The 56-year-old father, who has not been named, works as an administrator in the building and told police he forgot to drop the girl off after an appointment.
When man went to his car around 3:30 p.m. to drive home, he discovered the girl was still in the vehicle.
Emergency workers rushed to the scene but they were not able to resuscitate the girl, according to Phoenix Fire Captain Rob McDade.
“The child was probably deceased for an unknown amount of time and enough to where we just could not intervene,” McDade told KTAR.
Officials said there is no indication of foul play.
“Him and his wife are people that are always willing to help others,” Detective Luis Samudio with the Phoenix Police Department said at a press conference. “This is a mishap that happened.”
“Sad events, I understand he’s a very good man. A parent. He’s adopted children,” Samudio said, ABC 15 reported.
It was not clear if the man would face criminal charges.
Washington Elementary School District said in a statement: “Staff at the Washington Elementary School District are heartbroken about the death of an employee’s child at our service center. Our hearts go out to our staff member, his family and all of his colleagues who are grieving this tragic loss.”
“We will be providing support to the entire transportation team tomorrow and in the days to come. While we are all grieving, we will continue to provide service to our students and families,” the statement read.
Temperatures in the area were close to 90 degrees Fahrenheit on Tuesday.
Forty-seven children have died from heatstroke in cars so far this year, according to NoHeatStroke.org. Fifty-three died last year and 844 have died from 1998 to the present.
Over half of those children were forgotten by caregivers, while about a quarter gained access to the vehicles and got stuck.
About 19 percent were knowingly left in the vehicles by their caregivers.
The U.S. National Safety Council said that caregivers can be aware of the deaths and take action.
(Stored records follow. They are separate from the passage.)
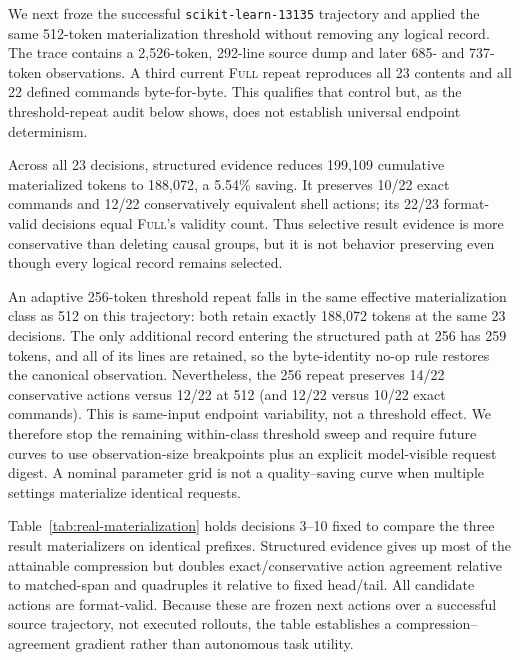 \documentclass[11pt]{article}
\begin{document}
We next froze the successful \texttt{scikit-learn-13135} trajectory and applied
the same 512-token materialization threshold without removing any logical
record.  The trace contains a 2,526-token, 292-line source dump and later 685-
and 737-token observations.  A third current \textsc{Full} repeat reproduces
all 23 contents and all 22 defined commands byte-for-byte. This qualifies that
control but, as the threshold-repeat audit below shows, does not establish
universal endpoint determinism.

Across all 23 decisions, structured evidence reduces 199,109 cumulative
materialized tokens to 188,072, a 5.54\% saving.  It preserves 10/22 exact
commands and 12/22 conservatively equivalent shell actions; its 22/23
format-valid decisions equal \textsc{Full}'s validity count.  Thus selective
result evidence is more conservative than deleting causal groups, but it is
not behavior preserving even though every logical record remains selected.

An adaptive 256-token threshold repeat falls in the same effective
materialization class as 512 on this trajectory: both retain exactly 188,072
tokens at the same 23 decisions. The only additional record entering the
structured path at 256 has 259 tokens, and all of its lines are retained, so
the byte-identity no-op rule restores the canonical observation. Nevertheless,
the 256 repeat preserves 14/22 conservative actions versus 12/22 at 512 (and
12/22 versus 10/22 exact commands). This is same-input endpoint variability,
not a threshold effect. We therefore stop the remaining within-class threshold
sweep and require future curves to use observation-size breakpoints plus an
explicit model-visible request digest. A nominal parameter grid is not a
quality--saving curve when multiple settings materialize identical requests.

Table~\ref{tab:real-materialization} holds decisions 3--10 fixed to compare the
three result materializers on identical prefixes.  Structured evidence gives
up most of the attainable compression but doubles exact/conservative action
agreement relative to matched-span and quadruples it relative to fixed
head/tail.  All candidate actions are format-valid.  Because these are frozen
next actions over a successful source trajectory, not executed rollouts, the
table establishes a compression--agreement gradient rather than autonomous
task utility.
\end{document}
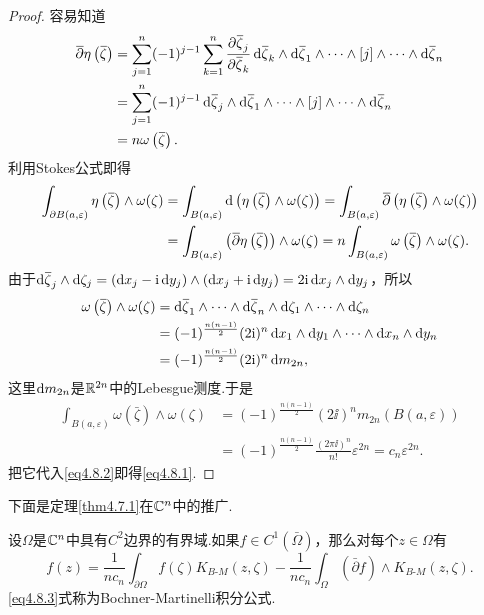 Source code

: \begin{proof}
	容易知道
	\begin{align*}
		\bar{\partial}\eta\left(\bar{\zeta}\right)
		&=\sum_{j=1}^{n}(-1)^{j-1}\sum_{k=1}^{n}\pp{\bar{\zeta}_j}{\bar{\zeta}_k}\dif\bar{\zeta}_k\wedge\dif\bar{\zeta}_1\wedge\cdots\wedge[j]\wedge\cdots\wedge\dif\bar{\zeta}_n\\
		&=\sum_{j=1}^{n}(-1)^{j-1}\dif\bar{\zeta}_j\wedge\dif\bar{\zeta}_1\wedge\cdots\wedge[j]\wedge\cdots\wedge\dif\bar{\zeta}_n\\
		&=n\omega\left(\bar{\zeta}\right).
	\end{align*}
利用Stokes公式即得
\begin{align}\label{eq4.8.2}
	\int_{\partial B(a,\varepsilon)} \eta\left({}\mkern1mu\overline{\mkern-1mu\zeta}\right)\wedge\omega(\zeta)
	&=\int_{B(a,\varepsilon)}\mathop{}\!\mathrm{d}\left(\eta\left({}\mkern1mu\overline{\mkern-1mu\zeta}\right)\wedge\omega(\zeta)\right)=\int_{B(a,\varepsilon)}{}\mkern1mu\overline{\mkern-1mu\partial}\left(\eta\left({}\mkern1mu\overline{\mkern-1mu\zeta}\right)\wedge\omega(\zeta)\right)\notag\\
	&=\int_{B(a,\varepsilon)}\left({}\mkern1mu\overline{\mkern-1mu\partial}\eta\left({}\mkern1mu\overline{\mkern-1mu\zeta}\right)\right)\wedge\omega(\zeta)=n\int_{B(a,\varepsilon)}\omega\left({}\mkern1mu\overline{\mkern-1mu\zeta}\right)\wedge\omega(\zeta).
\end{align}
由于$\dif\bar{\zeta}_j\wedge\dif\zeta_j=(\dx_j-\ii\dy_j)\wedge(\dx_j+\ii\dy_j)=2\ii\dx_j\wedge\dy_j$，所以
\begin{align*}
	\omega\left(\bar{\zeta}\right)\wedge\omega(\zeta)
	&=\dif\bar{\zeta}_1\wedge\cdots\wedge\dif\bar{\zeta}_n\wedge\dif\zeta_1\wedge\cdots\wedge\dif\zeta_n\\
	&=(-1)^{\frac{n(n-1)}{2}}(2\ii)^n \dx_1\wedge\dy_1\wedge\cdots\wedge\dx_n\wedge\dy_n\\
	&=(-1)^{\frac{n(n-1)}{2}}(2\ii)^n\dif m_{2n},
\end{align*}
这里$\mathop{}\!\mathrm{d} m_{2n}$是$\mathbb R^{2n}$中的Lebesgue测度.于是
\begin{align*}
	\int_{B(a,\varepsilon)}\omega\left(\bar{\zeta}\right)\wedge\omega(\zeta)
	&=(-1)^{\frac{n(n-1)}{2}}(2\ii)^n m_{2n}(B(a,\varepsilon))\\
	&=(-1)^{\frac{n(n-1)}{2}}\frac{(2\pi\ii)^n}{n!}\varepsilon^{2n}=c_n \varepsilon^{2n}.
\end{align*}
把它代入\eqref{eq4.8.2}即得\eqref{eq4.8.1}.
\end{proof}
下面是定理\ref{thm4.7.1}在$\mathbb C^n$中的推广.
\begin{theorem}\label{thm4.8.2}
	设$\Omega$是$\mathbb C^n$中具有$C^2$边界的有界域.如果$f\in C^1(\bar{\Omega})$，那么对每个$z\in\Omega$有
	\begin{equation}\label{eq4.8.3}
		f(z)=\frac1{nc_n}\int_{\partial\Omega}f(\zeta)K_{B\text{-}M}(z,\zeta)-\frac1{nc_n}\int_\Omega \left(\bar{\partial}f\right)\wedge K_{B\text{-}M}(z,\zeta).
	\end{equation}
\eqref{eq4.8.3}式称为Bochner-Martinelli积分公式.
\end{theorem}
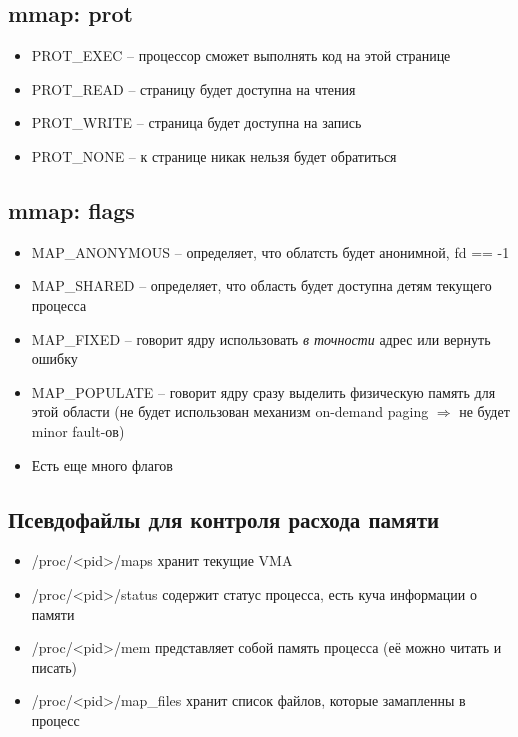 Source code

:     \subsection{mmap: prot}
      \begin{itemize}
        \item PROT\_EXEC -- процессор сможет выполнять код на этой странице
        \item PROT\_READ -- страницу будет доступна на чтения
        \item PROT\_WRITE -- страница будет доступна на запись
        \item PROT\_NONE -- к странице никак нельзя будет обратиться
      \end{itemize}
    
    \subsection{mmap: flags}
      \begin{itemize}
        \item MAP\_ANONYMOUS -- определяет, что облатсть будет анонимной, fd == -1
        \item MAP\_SHARED -- определяет, что область будет доступна детям текущего процесса
        \item MAP\_FIXED -- говорит ядру использовать \textit{в точности} адрес  или вернуть ошибку
        \item MAP\_POPULATE -- говорит ядру сразу выделить физическую память для этой области (не будет использован механизм on-demand paging $\Rightarrow$ не будет minor fault-ов)
        \item Есть еще много флагов
      \end{itemize}
    
    \subsection{Псевдофайлы для контроля расхода памяти}
      \begin{itemize}
        \item /proc/<pid>/maps хранит текущие VMA
        \item /proc/<pid>/status содержит статус процесса, есть куча информации о памяти
        \item /proc/<pid>/mem представляет собой память процесса (её можно читать и писать)
        \item /proc/<pid>/map\_files хранит список файлов, которые замапленны в процесс
      \end{itemize}
    
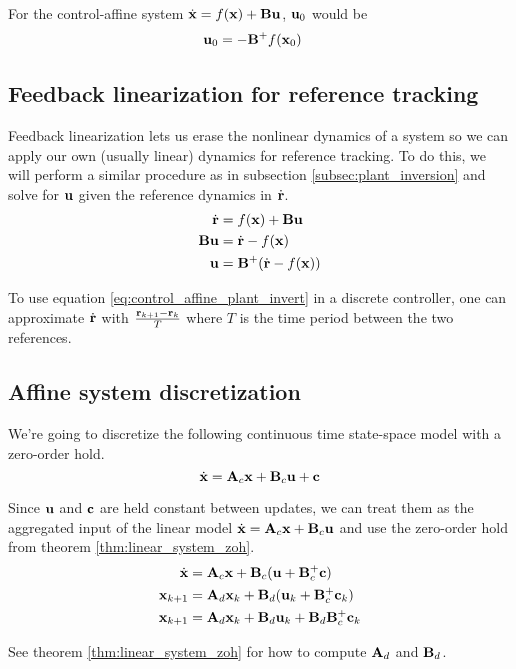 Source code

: For the control-affine \gls{system}
$\dot{\mathbf{x}} = f(\mathbf{x}) + \mathbf{B}\mathbf{u}$, $\mathbf{u}_0$ would be
\begin{align}
  \mathbf{u}_0 &= -\mathbf{B}^+ f(\mathbf{x}_0)
\end{align}

\subsection{Feedback linearization for reference tracking}

Feedback linearization lets us erase the nonlinear dynamics of a system so we
can apply our own (usually linear) dynamics for \gls{reference} tracking. To do
this, we will perform a similar procedure as in subsection
\ref{subsec:plant_inversion} and solve for $\mathbf{u}$ given the \gls{reference}
dynamics in $\dot{\mathbf{r}}$.
\begin{align}
  \dot{\mathbf{r}} &= f(\mathbf{x}) + \mathbf{B}\mathbf{u} \nonumber \\
  \mathbf{B}\mathbf{u} &= \dot{\mathbf{r}} - f(\mathbf{x}) \nonumber \\
  \mathbf{u} &= \mathbf{B}^+ (\dot{\mathbf{r}} - f(\mathbf{x}))
    \label{eq:control_affine_plant_invert}
\end{align}
\begin{remark}
  To use equation \eqref{eq:control_affine_plant_invert} in a discrete
  controller, one can approximate $\dot{\mathbf{r}}$ with
  $\frac{\mathbf{r}_{k + 1} - \mathbf{r}_k}{T}$ where $T$ is the time period between
  the two \glspl{reference}.
\end{remark}

\subsection{Affine system discretization}

We're going to discretize the following continuous time state-space model with a
zero-order hold.
\begin{equation*}
  \dot{\mathbf{x}} = \mathbf{A}_c\mathbf{x} + \mathbf{B}_c\mathbf{u} + \mathbf{c}
\end{equation*}

Since $\mathbf{u}$ and $\mathbf{c}$ are held constant between updates, we can treat
them as the aggregated input of the linear model
$\dot{\mathbf{x}} = \mathbf{A}_c\mathbf{x} + \mathbf{B}_c\mathbf{u}$ and use the zero-order
hold from theorem \ref{thm:linear_system_zoh}.
\begin{align}
  \dot{\mathbf{x}} &= \mathbf{A}_c\mathbf{x} + \mathbf{B}_c(\mathbf{u} + \mathbf{B}_c^+\mathbf{c})
    \nonumber \\
  \mathbf{x}_{k+1} &= \mathbf{A}_d \mathbf{x}_k + \mathbf{B}_d
    (\mathbf{u}_k + \mathbf{B}_c^+\mathbf{c}_k) \nonumber \\
  \mathbf{x}_{k+1} &= \mathbf{A}_d \mathbf{x}_k + \mathbf{B}_d \mathbf{u}_k +
    \mathbf{B}_d \mathbf{B}_c^+\mathbf{c}_k
\end{align}

See theorem \ref{thm:linear_system_zoh} for how to compute $\mathbf{A}_d$ and
$\mathbf{B}_d$.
“Parents and caregivers can act immediately to end these deaths. Even on relatively mild days, temperatures inside vehicles still can reach life-threatening levels in minutes, and cracking the window doesn’t help,” the council stated on its website.
“The National Safety Council advises parents and caregivers to stick to a routine and avoid distractions to reduce the risk of forgetting a child. Keep car doors locked so children cannot gain access, and teach them that cars are not play areas. Place a purse, briefcase or even a left shoe in the back seat to force you to take one last glance.”